Apache Superset Reverts MariaDB Security Patch, Reintroducing Arbitrary File Read Vulnerability CVE-2024-34693

A critical security fix addressing CVE-2024-34693 has been removed from Apache Superset, restoring a vulnerability that allows authenticated users to read arbitrary files from MariaDB servers. The revert strips away local_infile connection parameter restrictions from MariaDBEngineSpec, enabling LOAD DATA LOCAL INFILE to function without proper safeguards.

The original patch (PR #27919) implemented MariaDB engine specifications matching MySQL protections, specifically constraining the local_infile parameter that governs file read capabilities during database connections. By removing these restrictions, the commit permits authenticated Superset users to establish MariaDB connections with local_infile enabled, creating a pathway to exfiltrate server-side file contents through specially crafted queries.

The vulnerability carries GHSA identifier GHSA-hcr7-cqwc-q5gq and stems from inadequate enforcement of connection parameter controls during database connector initialization. Security researchers note that the local_infile mechanism, when unrestricted, allows clients to request the server read files accessible to the database process and return their contents over the connection. In a Superset deployment context, this elevates the risk since authenticated users across an organization can potentially access sensitive system files through compromised database connectors.

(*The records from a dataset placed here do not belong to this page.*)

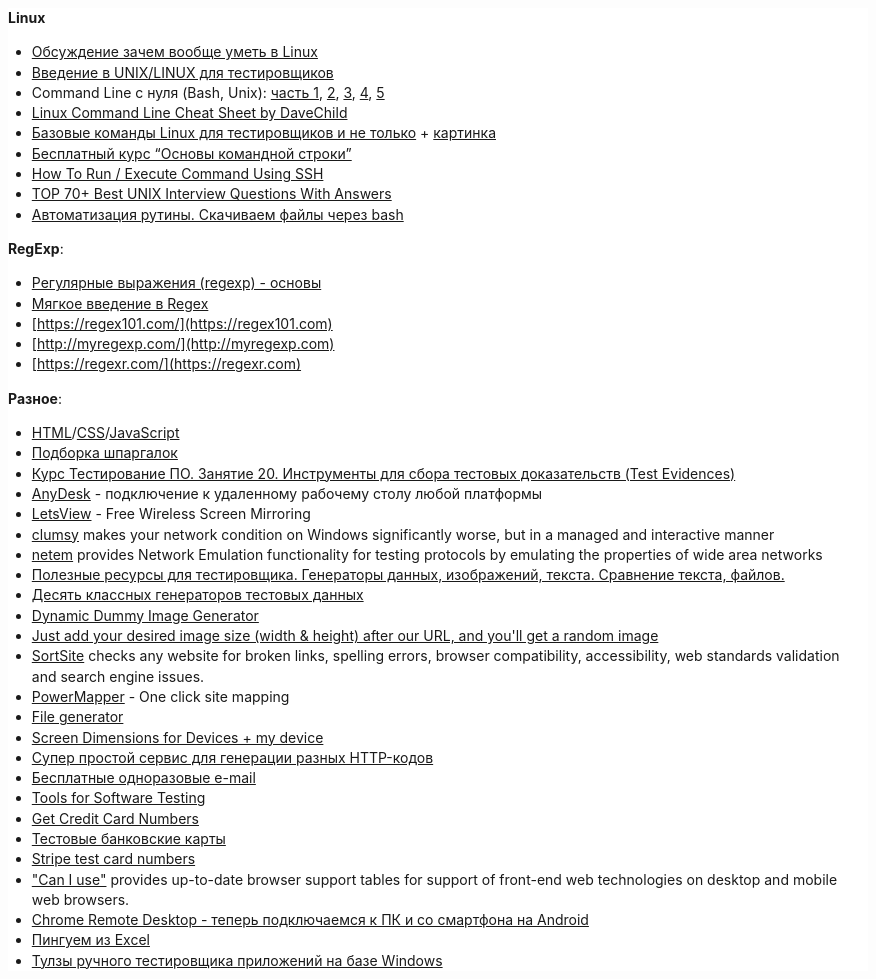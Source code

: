 **Linux**

* [Обсуждение зачем вообще уметь в Linux](https://software-testing.ru/forum/index.php?/topic/23210-linuxnix-znanija-dlja-testirovshika/)
* [Введение в UNIX/LINUX для тестировщиков](https://www.youtube.com/watch?v=fpujpnsPiuA)
* Command Line с нуля (Bash, Unix): [часть 1](https://www.youtube.com/watch?v=jRYggi1pNkM), [2](https://www.youtube.com/watch?v=ULhRW6mFzYI), [3](https://www.youtube.com/watch?v=38E3pE-jh38), [4](https://www.youtube.com/watch?v=ekM8q2SL5qM), [5](https://www.youtube.com/watch?v=\_nme7F-luJ0)
* [Linux Command Line Cheat Sheet by DaveChild](https://cheatography.com/davechild/cheat-sheets/linux-command-line/)
* [Базовые команды Linux для тестировщиков и не только](https://habr.com/ru/post/481398/) + [картинка](https://wizardzines.com/networking-tools-poster.pdf)
* [Бесплатный курс “Основы командной строки”](https://ru.hexlet.io/courses/cli-basics)
* [How To Run / Execute Command Using SSH](https://www.cyberciti.biz/faq/unix-linux-execute-command-using-ssh/)
* [TOP 70+ Best UNIX Interview Questions With Answers](https://www.softwaretestinghelp.com/unix-interview-questions/)
* [Автоматизация рутины. Скачиваем файлы через bash](http://okiseleva.blogspot.com/2021/11/bash.html)

**RegExp**:

* [Регулярные выражения (regexp) - основы](https://habr.com/ru/post/545150/)
* [Мягкое введение в Regex](https://telegra.ph/Myagkoe-vvedenie-v-Regex-03-19)
* [https://regex101.com/](https://regex101.com)
* [http://myregexp.com/](http://myregexp.com)
* [https://regexr.com/](https://regexr.com)

**Разное**:

* [HTML](https://developer.mozilla.org/en-US/docs/Learn/HTML)/[CSS](https://developer.mozilla.org/en-US/docs/Learn/CSS)/[JavaScript](https://developer.mozilla.org/en-US/docs/Learn/JavaScript)
* [Подборка шпаргалок](https://overapi.com)
* [Курс Тестирование ПО. Занятие 20. Инструменты для сбора тестовых доказательств (Test Evidences)](https://www.youtube.com/watch?v=4CBBWV6ldcs)
* [AnyDesk](https://anydesk.com/ru) - подключение к удаленному рабочему столу любой платформы
* [LetsView](https://letsview.com) - Free Wireless Screen Mirroring
* [clumsy](https://github.com/jagt/clumsy) makes your network condition on Windows significantly worse, but in a managed and interactive manner
* [netem](https://wiki.linuxfoundation.org/networking/netem) provides Network Emulation functionality for testing protocols by emulating the properties of wide area networks
* [Полезные ресурсы для тестировщика. Генераторы данных, изображений, текста. Сравнение текста, файлов.](https://www.youtube.com/watch?v=-oWstXJFI2Y)
* [Десять классных генераторов тестовых данных](https://testengineer.ru/klassnye-generatory-testovyh-dannyh/)
* [Dynamic Dummy Image Generator](https://dummyimage.com)
* [Just add your desired image size (width & height) after our URL, and you'll get a random image](https://picsum.photos)
* [SortSite](https://www.powermapper.com/products/sortsite/) checks any website for broken links, spelling errors, browser compatibility, accessibility, web standards validation and search engine issues.
* [PowerMapper](https://www.powermapper.com/products/mapper/) - One click site mapping
* [File generator](https://file.generator.teremokgames.com)
* [Screen Dimensions for Devices + my device](https://yesviz.com)
* [Супер простой сервис для генерации разных HTTP-кодов](https://httpstat.us)
* [Бесплатные одноразовые e-mail](https://www.mailinator.com)
* [Tools for Software Testing](http://qala.io/blog/test-tools.html)
* [Get Credit Card Numbers](https://www.getcreditcardnumbers.com)
* [Тестовые банковские карты](https://securepayments.sberbank.ru/wiki/doku.php/test\_cards)
* [Stripe test card numbers](https://stripe.com/docs/testing#cards)
* ["Can I use"](https://caniuse.com) provides up-to-date browser support tables for support of front-end web technologies on desktop and mobile web browsers.
* [Chrome Remote Desktop - теперь подключаемся к ПК и со смартфона на Android](https://habr.com/ru/post/219783/)
* [Пингуем из Excel](https://pikabu.ru/story/pinguem\_iz\_excel\_8165074)
* [Тулзы ручного тестировщика приложений на базе Windows](https://habr.com/ru/post/554300/)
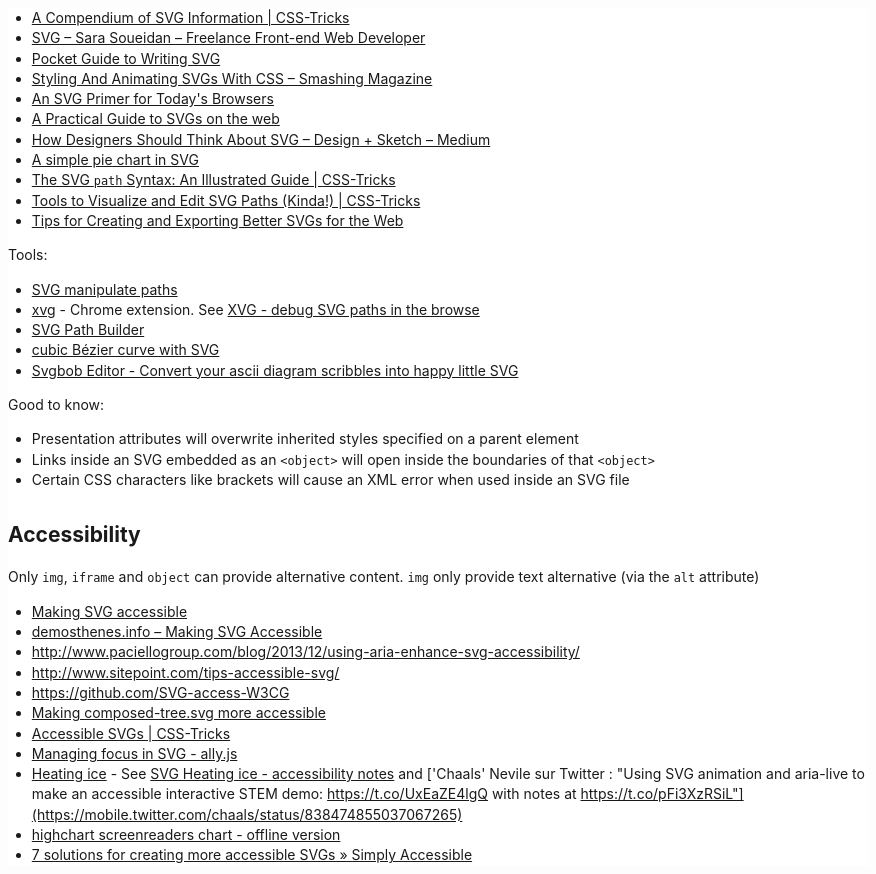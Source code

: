 - [A Compendium of SVG Information | CSS-Tricks](https://css-tricks.com/mega-list-svg-information/)
- [SVG – Sara Soueidan – Freelance Front-end Web Developer](https://sarasoueidan.com/tags/svg/index.html)
- [Pocket Guide to Writing SVG](http://svgpocketguide.com/book/)
- [Styling And Animating SVGs With CSS – Smashing Magazine](https://www.smashingmagazine.com/2014/11/styling-and-animating-svgs-with-css/)
- [An SVG Primer for Today's Browsers](https://www.w3.org/Graphics/SVG/IG/resources/svgprimer.html)
- [A Practical Guide to SVGs on the web](https://svgontheweb.com/)
- [How Designers Should Think About SVG – Design + Sketch – Medium](https://medium.com/sketch-app-sources/how-designers-should-think-about-svg-b2b92efc4d77)
- [A simple pie chart in SVG](https://hackernoon.com/a-simple-pie-chart-in-svg-dbdd653b6936)
- [The SVG `path` Syntax: An Illustrated Guide | CSS-Tricks](https://css-tricks.com/svg-path-syntax-illustrated-guide/)
- [Tools to Visualize and Edit SVG Paths (Kinda!) | CSS-Tricks](https://css-tricks.com/tools-visualize-edit-svg-paths-kinda/)
- [Tips for Creating and Exporting Better SVGs for the Web](https://sarasoueidan.com/blog/svg-tips-for-designers/)

Tools:

- [SVG manipulate paths](https://codepen.io/netsi1964/pen/pJzWoz)
- [xvg](https://xvg.now.sh/) - Chrome extension. See [XVG - debug SVG paths in the browse](https://github.com/winkerVSbecks/xvg)
- [SVG Path Builder](https://codepen.io/anthonydugois/pen/mewdyZ)
- [cubic Bézier curve with SVG](http://codepen.io/thebabydino/pen/EKLNvZ)
- [Svgbob Editor - Convert your ascii diagram scribbles into happy little SVG](https://ivanceras.github.io/svgbob-editor/)

Good to know:

- Presentation attributes will overwrite inherited styles specified on a parent element
- Links inside an SVG embedded as an `<object>` will open inside the boundaries of that `<object>`
- Certain CSS characters like brackets will cause an XML error when used inside an SVG file

## Accessibility

Only `img`, `iframe` and `object` can provide alternative content. `img` only provide text alternative (via the `alt` attribute)

- [Making SVG accessible](http://ljwatson.github.io/decks/2017/lws/index.html)
- [demosthenes.info – Making SVG Accessible](http://demosthenes.info/blog/1026/Making-SVG-Accessible)
- http://www.paciellogroup.com/blog/2013/12/using-aria-enhance-svg-accessibility/
- http://www.sitepoint.com/tips-accessible-svg/
- https://github.com/SVG-access-W3CG
- [Making composed-tree.svg more accessible](http://svg-access-w3cg.github.io/use-case-examples/composed-tree-notes.html)
- [Accessible SVGs | CSS-Tricks](https://css-tricks.com/accessible-svgs/)
- [Managing focus in SVG - ally.js](https://allyjs.io/tutorials/focusing-in-svg.html)
- [Heating ice](http://svg-access-w3cg.github.io/use-case-examples/beaker.html) - See [SVG Heating ice - accessibility notes](http://svg-access-w3cg.github.io/use-case-examples/beaker-notes.html) and ['Chaals' Nevile sur Twitter : "Using SVG animation and aria-live to make an accessible interactive STEM demo: https://t.co/UxEaZE4lgQ with notes at https://t.co/pFi3XzRSiL"](https://mobile.twitter.com/chaals/status/838474855037067265)
- [highchart screenreaders chart - offline version](http://svg-access-w3cg.github.io/use-case-examples/hc-chart/notes.html)
- [7 solutions for creating more accessible SVGs » Simply Accessible](http://simplyaccessible.com/article/7-solutions-svgs/)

Organizations running Apache Superset instances with MariaDB integrations should evaluate immediate mitigation strategies, including restricting user permissions at the database level, auditing connection configurations, and monitoring for unusual LOAD DATA LOCAL INFILE activity. The security community continues to track whether a corrected patch will follow this revert, as the underlying file read exposure remains active in affected deployments.